» Exercise
Repeat the records below verbatim and include no pictures.

» Records for the exercise
◇ ◇ ◇
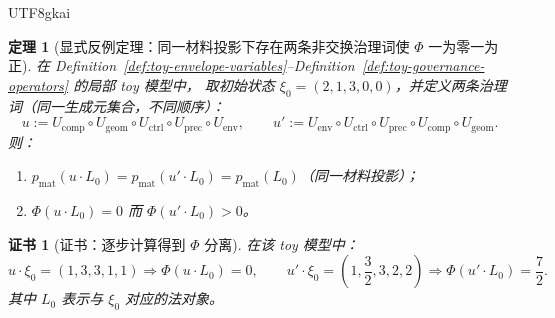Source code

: \documentclass[12pt]{article}
\newtheorem{theorem}{定理}[section]
\newtheorem{certificate}{证书}[section]
\begin{document}
\begin{CJK*}{UTF8}{gkai}
\begin{theorem}[显式反例定理：同一材料投影下存在两条非交换治理词使 $\Phi$ 一为零一为正]
\label{thm:explicit-noncommutative-counterexample}
在 Definition~\ref{def:toy-envelope-variables}--Definition~\ref{def:toy-governance-operators} 的局部 toy 模型中，
取初始状态 $\xi_0=(2,1,3,0,0)$，并定义两条治理词（同一生成元集合，不同顺序）：
\[
u:=U_{\mathrm{comp}}\circ U_{\mathrm{geom}}\circ U_{\mathrm{ctrl}}\circ U_{\mathrm{prec}}\circ U_{\mathrm{env}},
\qquad
u':=U_{\mathrm{env}}\circ U_{\mathrm{ctrl}}\circ U_{\mathrm{prec}}\circ U_{\mathrm{comp}}\circ U_{\mathrm{geom}}.
\]
则：
\begin{enumerate}
  \item $p_{\mathrm{mat}}(u\cdot L_0)=p_{\mathrm{mat}}(u'\cdot L_0)=p_{\mathrm{mat}}(L_0)$（同一材料投影）；
  \item $\Phi(u\cdot L_0)=0$ 而 $\Phi(u'\cdot L_0)>0$。
\end{enumerate}
\end{theorem}

\begin{certificate}[证书：逐步计算得到 $\Phi$ 分离]
\label{cert:explicit-counterexample}
在该 toy 模型中：
\[
u\cdot \xi_0=(1,3,3,1,1)\Rightarrow \Phi(u\cdot L_0)=0,
\qquad
u'\cdot \xi_0=\left(1,\frac{3}{2},3,2,2\right)\Rightarrow \Phi(u'\cdot L_0)=\frac{7}{2}.
\]
其中 $L_0$ 表示与 $\xi_0$ 对应的法对象。
\end{certificate}


\end{CJK*}
\end{document}
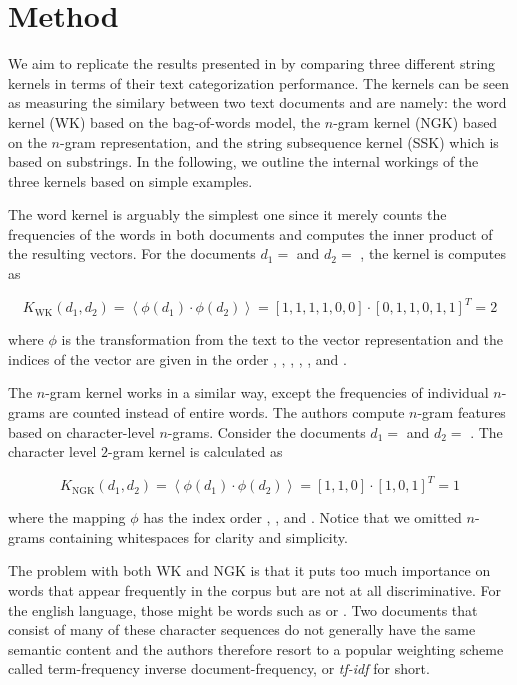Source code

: \section{Method} \label{sec:method}

We aim to replicate the results presented in \cite{ssk} by comparing three different string kernels in terms of their text categorization performance. The kernels can be seen as measuring the similary between two text documents and are namely: the word kernel (WK) based on the bag-of-words model, the $n$-gram kernel (NGK) based on the $n$-gram representation, and the string subsequence kernel (SSK) which is based on substrings. In the following, we outline the internal workings of the three kernels based on simple examples.

The word kernel is arguably the simplest one since it merely counts the frequencies of the words in both documents and computes the inner product of the resulting vectors. For the documents $d_1 = $  and $d_2 = $ , the kernel is computes as

\begin{equation} \label{eq:wk}
  K_\text{WK}(d_1, d_2) = \left\langle \phi(d_1) \cdot \phi(d_2) \right\rangle = [1, 1, 1, 1, 0, 0] \cdot [0, 1, 1, 0, 1, 1]^T = 2
\end{equation}

where $\phi$ is the transformation from the text to the vector representation and the indices of the vector are given in the order , , , , , and .

The $n$-gram kernel works in a similar way, except the frequencies of individual $n$-grams are counted instead of entire words. The authors compute $n$-gram features based on character-level $n$-grams. Consider the documents $d_1 = $  and $d_2 = $ . The character level $2$-gram kernel is calculated as

\begin{equation} \label{eq:ngk}
 K_\text{NGK}(d_1, d_2) = \left\langle \phi(d_1) \cdot \phi(d_2) \right\rangle = [1, 1, 0] \cdot [1, 0, 1]^T = 1
\end{equation}

where the mapping $\phi$ has the index order , , and . Notice that we omitted $n$-grams containing whitespaces for clarity and simplicity.

The problem with both WK and NGK is that it puts too much importance on words that appear frequently in the corpus but are not at all discriminative. For the english language, those might be words such as  or . Two documents that consist of many of these character sequences do not generally have the same semantic content and the authors therefore resort to a popular weighting scheme called term-frequency inverse document-frequency, or \textit{tf-idf} for short.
◇ ◇ ◇
» Solved problem
Source code

: \documentclass[12pt]{article}
\newtheorem{theorem}{定理}[section]
\newtheorem{certificate}{证书}[section]
\begin{document}
\begin{CJK*}{UTF8}{gkai}
\begin{theorem}[显式反例定理：同一材料投影下存在两条非交换治理词使 $\Phi$ 一为零一为正]
\label{thm:explicit-noncommutative-counterexample}
在 Definition~\ref{def:toy-envelope-variables}--Definition~\ref{def:toy-governance-operators} 的局部 toy 模型中，
取初始状态 $\xi_0=(2,1,3,0,0)$，并定义两条治理词（同一生成元集合，不同顺序）：
\[
u:=U_{\mathrm{comp}}\circ U_{\mathrm{geom}}\circ U_{\mathrm{ctrl}}\circ U_{\mathrm{prec}}\circ U_{\mathrm{env}},
\qquad
u':=U_{\mathrm{env}}\circ U_{\mathrm{ctrl}}\circ U_{\mathrm{prec}}\circ U_{\mathrm{comp}}\circ U_{\mathrm{geom}}.
\]
则：
\begin{enumerate}
  \item $p_{\mathrm{mat}}(u\cdot L_0)=p_{\mathrm{mat}}(u'\cdot L_0)=p_{\mathrm{mat}}(L_0)$（同一材料投影）；
  \item $\Phi(u\cdot L_0)=0$ 而 $\Phi(u'\cdot L_0)>0$。
\end{enumerate}
\end{theorem}

\begin{certificate}[证书：逐步计算得到 $\Phi$ 分离]
\label{cert:explicit-counterexample}
在该 toy 模型中：
\[
u\cdot \xi_0=(1,3,3,1,1)\Rightarrow \Phi(u\cdot L_0)=0,
\qquad
u'\cdot \xi_0=\left(1,\frac{3}{2},3,2,2\right)\Rightarrow \Phi(u'\cdot L_0)=\frac{7}{2}.
\]
其中 $L_0$ 表示与 $\xi_0$ 对应的法对象。
\end{certificate}


\end{CJK*}
\end{document}
Source code

: \section{Method} \label{sec:method}

We aim to replicate the results presented in \cite{ssk} by comparing three different string kernels in terms of their text categorization performance. The kernels can be seen as measuring the similary between two text documents and are namely: the word kernel (WK) based on the bag-of-words model, the $n$-gram kernel (NGK) based on the $n$-gram representation, and the string subsequence kernel (SSK) which is based on substrings. In the following, we outline the internal workings of the three kernels based on simple examples.

The word kernel is arguably the simplest one since it merely counts the frequencies of the words in both documents and computes the inner product of the resulting vectors. For the documents $d_1 = $  and $d_2 = $ , the kernel is computes as

\begin{equation} \label{eq:wk}
  K_\text{WK}(d_1, d_2) = \left\langle \phi(d_1) \cdot \phi(d_2) \right\rangle = [1, 1, 1, 1, 0, 0] \cdot [0, 1, 1, 0, 1, 1]^T = 2
\end{equation}

where $\phi$ is the transformation from the text to the vector representation and the indices of the vector are given in the order , , , , , and .

The $n$-gram kernel works in a similar way, except the frequencies of individual $n$-grams are counted instead of entire words. The authors compute $n$-gram features based on character-level $n$-grams. Consider the documents $d_1 = $  and $d_2 = $ . The character level $2$-gram kernel is calculated as

\begin{equation} \label{eq:ngk}
 K_\text{NGK}(d_1, d_2) = \left\langle \phi(d_1) \cdot \phi(d_2) \right\rangle = [1, 1, 0] \cdot [1, 0, 1]^T = 1
\end{equation}

where the mapping $\phi$ has the index order , , and . Notice that we omitted $n$-grams containing whitespaces for clarity and simplicity.

The problem with both WK and NGK is that it puts too much importance on words that appear frequently in the corpus but are not at all discriminative. For the english language, those might be words such as  or . Two documents that consist of many of these character sequences do not generally have the same semantic content and the authors therefore resort to a popular weighting scheme called term-frequency inverse document-frequency, or \textit{tf-idf} for short.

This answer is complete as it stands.